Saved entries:
★ ★ ★ ★ ★

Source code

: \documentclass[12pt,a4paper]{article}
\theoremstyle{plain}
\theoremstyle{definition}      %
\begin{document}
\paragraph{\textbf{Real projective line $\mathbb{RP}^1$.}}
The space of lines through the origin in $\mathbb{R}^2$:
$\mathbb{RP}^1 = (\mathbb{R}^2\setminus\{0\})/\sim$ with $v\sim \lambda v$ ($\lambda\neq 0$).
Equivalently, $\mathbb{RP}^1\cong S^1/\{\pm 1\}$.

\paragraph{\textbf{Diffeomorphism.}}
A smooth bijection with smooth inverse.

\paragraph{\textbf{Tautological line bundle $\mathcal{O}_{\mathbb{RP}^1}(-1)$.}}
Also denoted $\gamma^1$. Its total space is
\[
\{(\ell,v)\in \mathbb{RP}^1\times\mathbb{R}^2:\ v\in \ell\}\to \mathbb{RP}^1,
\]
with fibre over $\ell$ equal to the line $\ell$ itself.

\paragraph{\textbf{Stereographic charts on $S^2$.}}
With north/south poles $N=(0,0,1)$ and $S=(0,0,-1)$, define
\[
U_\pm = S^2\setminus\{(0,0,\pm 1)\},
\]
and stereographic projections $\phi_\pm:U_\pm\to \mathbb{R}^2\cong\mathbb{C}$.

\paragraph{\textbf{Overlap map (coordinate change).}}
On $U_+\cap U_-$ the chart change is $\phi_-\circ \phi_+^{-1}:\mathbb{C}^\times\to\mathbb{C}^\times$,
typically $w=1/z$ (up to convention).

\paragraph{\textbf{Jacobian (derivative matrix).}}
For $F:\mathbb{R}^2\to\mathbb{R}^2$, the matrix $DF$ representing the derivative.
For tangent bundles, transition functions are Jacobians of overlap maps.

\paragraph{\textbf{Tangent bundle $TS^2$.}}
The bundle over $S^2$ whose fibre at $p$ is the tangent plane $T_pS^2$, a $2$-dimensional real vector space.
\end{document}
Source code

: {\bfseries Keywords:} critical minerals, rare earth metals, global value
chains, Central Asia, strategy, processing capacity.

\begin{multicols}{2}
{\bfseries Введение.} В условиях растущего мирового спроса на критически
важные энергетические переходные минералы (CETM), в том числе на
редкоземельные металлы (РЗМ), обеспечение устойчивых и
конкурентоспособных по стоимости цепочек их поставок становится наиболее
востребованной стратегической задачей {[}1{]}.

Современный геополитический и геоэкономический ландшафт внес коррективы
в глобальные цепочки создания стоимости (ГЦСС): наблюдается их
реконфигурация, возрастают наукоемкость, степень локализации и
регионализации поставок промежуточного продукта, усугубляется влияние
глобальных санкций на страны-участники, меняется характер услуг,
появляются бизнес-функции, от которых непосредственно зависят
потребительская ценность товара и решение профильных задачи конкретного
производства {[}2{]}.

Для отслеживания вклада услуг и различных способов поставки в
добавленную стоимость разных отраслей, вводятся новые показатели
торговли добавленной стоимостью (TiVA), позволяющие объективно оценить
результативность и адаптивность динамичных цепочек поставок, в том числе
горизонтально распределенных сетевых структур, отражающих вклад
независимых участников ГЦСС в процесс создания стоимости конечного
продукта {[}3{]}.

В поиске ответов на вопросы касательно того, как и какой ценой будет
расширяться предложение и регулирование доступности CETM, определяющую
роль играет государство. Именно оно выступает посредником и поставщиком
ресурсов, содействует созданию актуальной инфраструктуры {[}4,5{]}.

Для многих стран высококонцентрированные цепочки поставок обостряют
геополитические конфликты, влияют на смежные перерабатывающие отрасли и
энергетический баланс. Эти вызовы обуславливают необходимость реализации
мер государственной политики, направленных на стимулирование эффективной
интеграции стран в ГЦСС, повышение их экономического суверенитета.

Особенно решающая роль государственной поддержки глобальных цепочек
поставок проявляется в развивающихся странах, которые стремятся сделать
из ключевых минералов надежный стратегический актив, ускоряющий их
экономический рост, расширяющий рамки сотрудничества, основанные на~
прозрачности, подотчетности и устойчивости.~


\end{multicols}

★ ★ ★ ★ ★

→ **Exercise description**:
Report all lines in the records that include the string "change".

→ **Exercise answer**:
\paragraph{\textbf{Overlap map (coordinate change).}}
On $U_+\cap U_-$ the chart change is $\phi_-\circ \phi_+^{-1}:\mathbb{C}^\times\to\mathbb{C}^\times$,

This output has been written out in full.